### Prompt
Would you please reproduce all the entries exactly, leaving the pictures out?

(Entries taken from a collection)
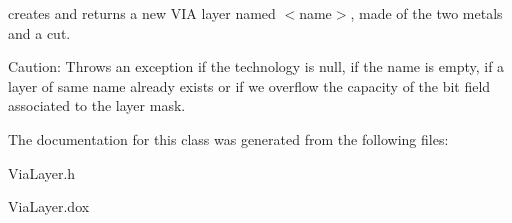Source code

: creates and returns a new V\+IA layer named {\ttfamily $<$name$>$}, made of the two metals and a cut.

\begin{DoxyParagraph}{Caution\+:}
Throws an exception if the technology is null, if the name is empty, if a layer of same name already exists or if we overflow the capacity of the bit field associated to the layer mask. 
\end{DoxyParagraph}


The documentation for this class was generated from the following files\+:\begin{DoxyCompactItemize}
\item 
Via\+Layer.\+h\item 
Via\+Layer.\+dox\end{DoxyCompactItemize}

### Expected answer
Source code

: creates and returns a new V\+IA layer named {\ttfamily $<$name$>$}, made of the two metals and a cut.

\begin{DoxyParagraph}{Caution\+:}
Throws an exception if the technology is null, if the name is empty, if a layer of same name already exists or if we overflow the capacity of the bit field associated to the layer mask. 
\end{DoxyParagraph}


The documentation for this class was generated from the following files\+:\begin{DoxyCompactItemize}
\item 
Via\+Layer.\+h\item 
Via\+Layer.\+dox\end{DoxyCompactItemize}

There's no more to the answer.